:: WORK INSTRUCTIONS ::
Without including any images, please transcribe all the lines below exactly.

:: SUPPLIED ENTRIES ::
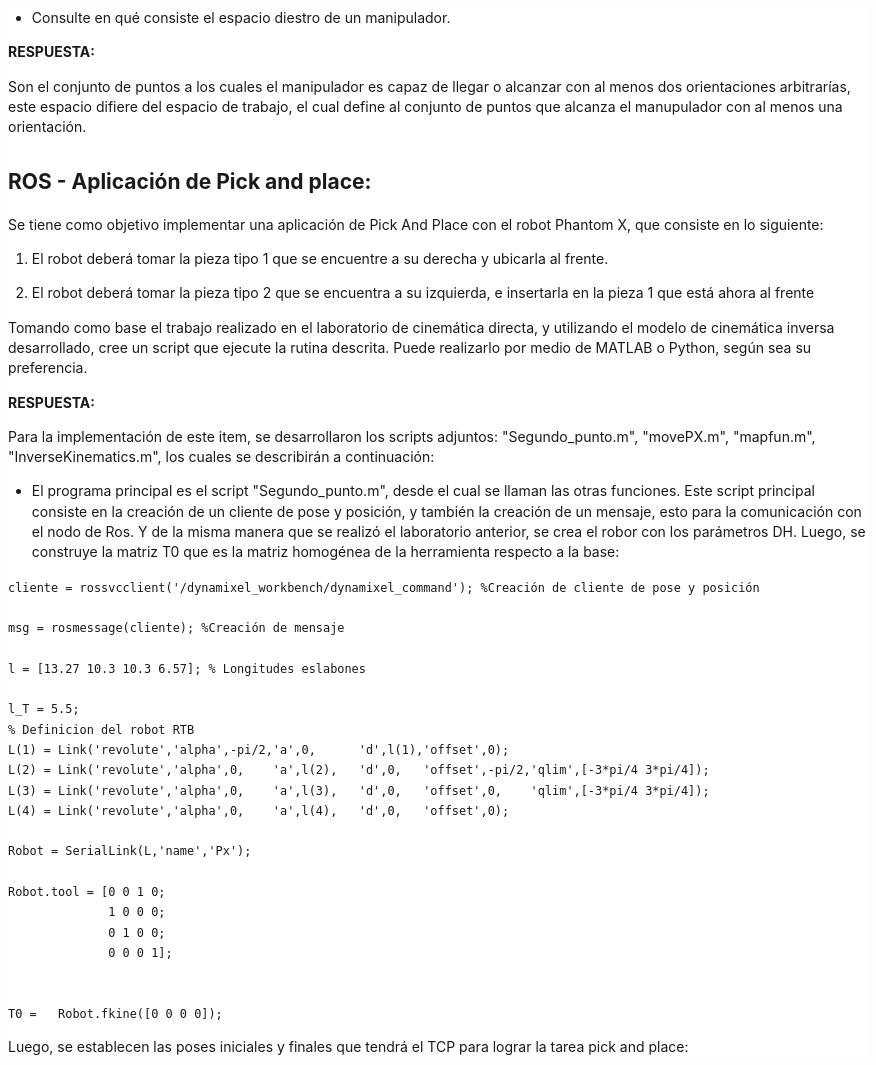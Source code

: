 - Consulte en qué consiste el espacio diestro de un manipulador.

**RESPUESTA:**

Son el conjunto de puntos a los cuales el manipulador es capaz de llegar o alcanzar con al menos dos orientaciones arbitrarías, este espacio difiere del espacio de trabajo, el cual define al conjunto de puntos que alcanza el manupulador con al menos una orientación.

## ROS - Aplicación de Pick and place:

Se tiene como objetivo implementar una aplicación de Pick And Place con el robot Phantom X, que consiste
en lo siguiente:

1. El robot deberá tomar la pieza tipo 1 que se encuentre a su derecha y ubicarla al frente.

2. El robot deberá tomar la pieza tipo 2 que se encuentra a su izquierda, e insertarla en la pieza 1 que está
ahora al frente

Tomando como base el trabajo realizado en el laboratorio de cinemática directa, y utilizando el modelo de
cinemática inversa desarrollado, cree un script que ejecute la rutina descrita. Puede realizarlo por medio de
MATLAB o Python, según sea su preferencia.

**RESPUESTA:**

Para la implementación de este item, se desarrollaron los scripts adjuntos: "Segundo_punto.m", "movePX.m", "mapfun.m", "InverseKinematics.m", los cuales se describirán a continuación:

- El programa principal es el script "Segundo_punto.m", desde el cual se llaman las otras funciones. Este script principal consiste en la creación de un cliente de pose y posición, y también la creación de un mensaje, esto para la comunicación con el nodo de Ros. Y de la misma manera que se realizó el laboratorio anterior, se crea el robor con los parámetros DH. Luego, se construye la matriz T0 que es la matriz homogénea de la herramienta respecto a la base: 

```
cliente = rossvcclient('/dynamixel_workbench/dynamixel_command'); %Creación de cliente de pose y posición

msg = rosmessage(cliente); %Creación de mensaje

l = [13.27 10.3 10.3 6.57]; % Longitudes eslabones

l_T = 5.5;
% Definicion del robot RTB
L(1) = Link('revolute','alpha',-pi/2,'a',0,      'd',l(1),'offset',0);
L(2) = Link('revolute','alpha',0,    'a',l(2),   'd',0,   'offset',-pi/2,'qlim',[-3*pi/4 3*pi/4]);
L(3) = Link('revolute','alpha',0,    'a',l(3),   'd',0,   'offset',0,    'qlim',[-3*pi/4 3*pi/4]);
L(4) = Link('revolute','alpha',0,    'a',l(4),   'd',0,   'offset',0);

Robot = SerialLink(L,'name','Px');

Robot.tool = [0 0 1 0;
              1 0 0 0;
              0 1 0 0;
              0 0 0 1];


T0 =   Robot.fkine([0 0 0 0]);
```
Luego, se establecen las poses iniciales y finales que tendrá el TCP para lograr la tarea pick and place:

:: EXPECTED ANSWER ::
Source code

: - Consulte en qué consiste el espacio diestro de un manipulador.

**RESPUESTA:**

Son el conjunto de puntos a los cuales el manipulador es capaz de llegar o alcanzar con al menos dos orientaciones arbitrarías, este espacio difiere del espacio de trabajo, el cual define al conjunto de puntos que alcanza el manupulador con al menos una orientación.

## ROS - Aplicación de Pick and place:

Se tiene como objetivo implementar una aplicación de Pick And Place con el robot Phantom X, que consiste
en lo siguiente:

1. El robot deberá tomar la pieza tipo 1 que se encuentre a su derecha y ubicarla al frente.

2. El robot deberá tomar la pieza tipo 2 que se encuentra a su izquierda, e insertarla en la pieza 1 que está
ahora al frente

Tomando como base el trabajo realizado en el laboratorio de cinemática directa, y utilizando el modelo de
cinemática inversa desarrollado, cree un script que ejecute la rutina descrita. Puede realizarlo por medio de
MATLAB o Python, según sea su preferencia.

**RESPUESTA:**

Para la implementación de este item, se desarrollaron los scripts adjuntos: "Segundo_punto.m", "movePX.m", "mapfun.m", "InverseKinematics.m", los cuales se describirán a continuación:

- El programa principal es el script "Segundo_punto.m", desde el cual se llaman las otras funciones. Este script principal consiste en la creación de un cliente de pose y posición, y también la creación de un mensaje, esto para la comunicación con el nodo de Ros. Y de la misma manera que se realizó el laboratorio anterior, se crea el robor con los parámetros DH. Luego, se construye la matriz T0 que es la matriz homogénea de la herramienta respecto a la base: 

```
cliente = rossvcclient('/dynamixel_workbench/dynamixel_command'); %Creación de cliente de pose y posición

msg = rosmessage(cliente); %Creación de mensaje

l = [13.27 10.3 10.3 6.57]; % Longitudes eslabones

l_T = 5.5;
% Definicion del robot RTB
L(1) = Link('revolute','alpha',-pi/2,'a',0,      'd',l(1),'offset',0);
L(2) = Link('revolute','alpha',0,    'a',l(2),   'd',0,   'offset',-pi/2,'qlim',[-3*pi/4 3*pi/4]);
L(3) = Link('revolute','alpha',0,    'a',l(3),   'd',0,   'offset',0,    'qlim',[-3*pi/4 3*pi/4]);
L(4) = Link('revolute','alpha',0,    'a',l(4),   'd',0,   'offset',0);

Robot = SerialLink(L,'name','Px');

Robot.tool = [0 0 1 0;
              1 0 0 0;
              0 1 0 0;
              0 0 0 1];


T0 =   Robot.fkine([0 0 0 0]);
```
Luego, se establecen las poses iniciales y finales que tendrá el TCP para lograr la tarea pick and place:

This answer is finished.